Data for analysis ▸
◆ ◆ ◆

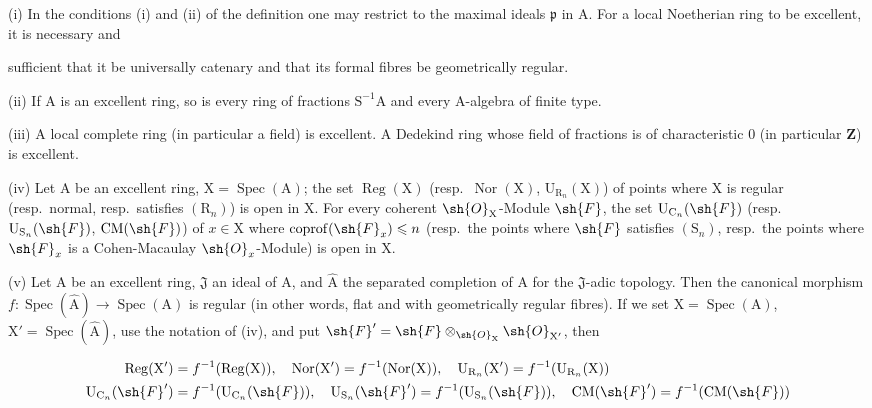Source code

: \begin{scholium}[7.8.3]
\label{IV.7.8.3}
(i) In the conditions (i) and (ii) of the definition  one may restrict to the maximal ideals $\mathfrak{p}$ in $\mathrm{A}$. For a local Noetherian ring to be excellent, it is necessary and


sufficient that it be universally catenary and that its formal fibres be geometrically regular.

(ii) If $\mathrm{A}$ is an excellent ring, so is every ring of fractions $\mathrm{S}^{-1}\mathrm{A}$ and every $\mathrm{A}$-algebra of finite type.

(iii) A local complete ring (in particular a field) is excellent. A Dedekind ring whose field of fractions is of characteristic $0$ (in particular $\mathbf{Z}$) is excellent.

(iv) Let $\mathrm{A}$ be an excellent ring, $\mathrm{X}=\operatorname{Spec}(\mathrm{A})$; the set $\operatorname{Reg}(\mathrm{X})$ (resp.\ $\operatorname{Nor}(\mathrm{X})$, $\mathrm{U}_{\mathrm{R}_n}(\mathrm{X})$) of points where $\mathrm{X}$ is regular (resp.\ normal, resp.\ satisfies $(\mathrm{R}_n)$) is open in $\mathrm{X}$. For every coherent $\sh{O}_\mathrm{X}$-Module $\sh{F}$, the set $\mathrm{U}_{\mathrm{C}_n}(\sh{F})$ (resp.\ $\mathrm{U}_{\mathrm{S}_n}(\sh{F})$, $\mathrm{CM}(\sh{F})$) of $x\in\mathrm{X}$ where $\operatorname{coprof}(\sh{F}_x)\leqslant n$ (resp.\ the points where $\sh{F}$ satisfies $(\mathrm{S}_n)$, resp.\ the points where $\sh{F}_x$ is a Cohen-Macaulay $\sh{O}_x$-Module) is open in $\mathrm{X}$.

(v) Let $\mathrm{A}$ be an excellent ring, $\mathfrak{J}$ an ideal of $\mathrm{A}$, and $\widehat{\mathrm{A}}$ the separated completion of $\mathrm{A}$ for the $\mathfrak{J}$-adic topology. Then the canonical morphism $f:\operatorname{Spec}(\widehat{\mathrm{A}})\to\operatorname{Spec}(\mathrm{A})$ is regular (in other words, flat and with geometrically regular fibres). If we set $\mathrm{X}=\operatorname{Spec}(\mathrm{A})$, $\mathrm{X}'=\operatorname{Spec}(\widehat{\mathrm{A}})$, use the notation of (iv), and put $\sh{F}'=\sh{F}\otimes_{\sh{O}_\mathrm{X}}\sh{O}_{\mathrm{X}'}$, then

\begin{env}[7.8.3.1]
\label{IV.7.8.3.1}
\begin{align*}
  \operatorname{Reg}(\mathrm{X}')&=f^{-1}(\operatorname{Reg}(\mathrm{X})),\quad \operatorname{Nor}(\mathrm{X}')=f^{-1}(\operatorname{Nor}(\mathrm{X})),\quad \mathrm{U}_{\mathrm{R}_n}(\mathrm{X}')=f^{-1}(\mathrm{U}_{\mathrm{R}_n}(\mathrm{X}))\\
  \mathrm{U}_{\mathrm{C}_n}(\sh{F}')&=f^{-1}(\mathrm{U}_{\mathrm{C}_n}(\sh{F})),\quad \mathrm{U}_{\mathrm{S}_n}(\sh{F}')=f^{-1}(\mathrm{U}_{\mathrm{S}_n}(\sh{F})),\quad \mathrm{CM}(\sh{F}')=f^{-1}(\mathrm{CM}(\sh{F}))
\end{align*}
\end{env}


\end{scholium}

◆ ◆ ◆

What to work on ▸ For each line of the material that includes the word "quad", make a copy.

Reply ▸
  \operatorname{Reg}(\mathrm{X}')&=f^{-1}(\operatorname{Reg}(\mathrm{X})),\quad \operatorname{Nor}(\mathrm{X}')=f^{-1}(\operatorname{Nor}(\mathrm{X})),\quad \mathrm{U}_{\mathrm{R}_n}(\mathrm{X}')=f^{-1}(\mathrm{U}_{\mathrm{R}_n}(\mathrm{X}))\\
  \mathrm{U}_{\mathrm{C}_n}(\sh{F}')&=f^{-1}(\mathrm{U}_{\mathrm{C}_n}(\sh{F})),\quad \mathrm{U}_{\mathrm{S}_n}(\sh{F}')=f^{-1}(\mathrm{U}_{\mathrm{S}_n}(\sh{F})),\quad \mathrm{CM}(\sh{F}')=f^{-1}(\mathrm{CM}(\sh{F}))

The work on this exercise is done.